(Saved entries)
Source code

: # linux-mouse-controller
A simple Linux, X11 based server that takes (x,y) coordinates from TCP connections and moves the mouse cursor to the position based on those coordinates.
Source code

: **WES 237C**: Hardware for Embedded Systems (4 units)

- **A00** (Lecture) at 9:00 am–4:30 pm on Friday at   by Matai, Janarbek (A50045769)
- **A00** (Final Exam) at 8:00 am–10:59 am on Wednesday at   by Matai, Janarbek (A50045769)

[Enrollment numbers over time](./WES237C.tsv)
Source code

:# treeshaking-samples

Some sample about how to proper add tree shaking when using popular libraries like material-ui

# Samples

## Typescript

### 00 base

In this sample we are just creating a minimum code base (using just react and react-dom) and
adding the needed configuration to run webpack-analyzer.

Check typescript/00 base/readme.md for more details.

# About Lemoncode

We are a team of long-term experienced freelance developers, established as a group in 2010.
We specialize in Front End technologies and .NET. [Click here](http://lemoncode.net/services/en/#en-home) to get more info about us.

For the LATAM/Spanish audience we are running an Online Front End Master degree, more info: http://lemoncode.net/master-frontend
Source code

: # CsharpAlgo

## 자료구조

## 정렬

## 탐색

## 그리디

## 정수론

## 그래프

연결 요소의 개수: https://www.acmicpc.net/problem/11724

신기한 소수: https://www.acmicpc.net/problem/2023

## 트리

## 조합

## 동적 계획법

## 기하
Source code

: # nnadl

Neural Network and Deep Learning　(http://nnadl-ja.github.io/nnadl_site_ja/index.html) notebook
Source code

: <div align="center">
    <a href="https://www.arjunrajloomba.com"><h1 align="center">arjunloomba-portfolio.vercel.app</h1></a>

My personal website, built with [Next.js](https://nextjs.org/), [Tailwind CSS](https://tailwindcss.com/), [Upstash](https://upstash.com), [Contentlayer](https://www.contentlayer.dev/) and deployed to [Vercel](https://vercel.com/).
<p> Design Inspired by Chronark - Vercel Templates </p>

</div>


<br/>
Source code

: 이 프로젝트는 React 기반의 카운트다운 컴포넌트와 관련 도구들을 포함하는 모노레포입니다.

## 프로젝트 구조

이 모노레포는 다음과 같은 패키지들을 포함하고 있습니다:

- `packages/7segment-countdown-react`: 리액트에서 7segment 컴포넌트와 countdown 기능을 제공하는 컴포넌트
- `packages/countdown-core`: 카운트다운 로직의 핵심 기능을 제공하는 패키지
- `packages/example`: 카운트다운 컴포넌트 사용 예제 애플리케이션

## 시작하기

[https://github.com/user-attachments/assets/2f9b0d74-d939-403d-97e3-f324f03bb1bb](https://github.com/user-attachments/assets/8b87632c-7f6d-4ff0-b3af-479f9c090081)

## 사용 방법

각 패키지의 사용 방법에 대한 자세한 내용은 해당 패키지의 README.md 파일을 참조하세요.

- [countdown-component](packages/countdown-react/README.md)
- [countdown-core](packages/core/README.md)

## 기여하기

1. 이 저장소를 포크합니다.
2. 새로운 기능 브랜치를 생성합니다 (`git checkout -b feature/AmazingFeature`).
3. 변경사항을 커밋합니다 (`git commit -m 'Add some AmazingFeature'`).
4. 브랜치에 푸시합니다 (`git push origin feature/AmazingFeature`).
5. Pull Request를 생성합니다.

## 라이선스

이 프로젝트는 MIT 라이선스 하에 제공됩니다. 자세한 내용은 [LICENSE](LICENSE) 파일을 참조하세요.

- TASK
Please say how many lines in the records above contain the word "center", and give only that number.

- RESULT
2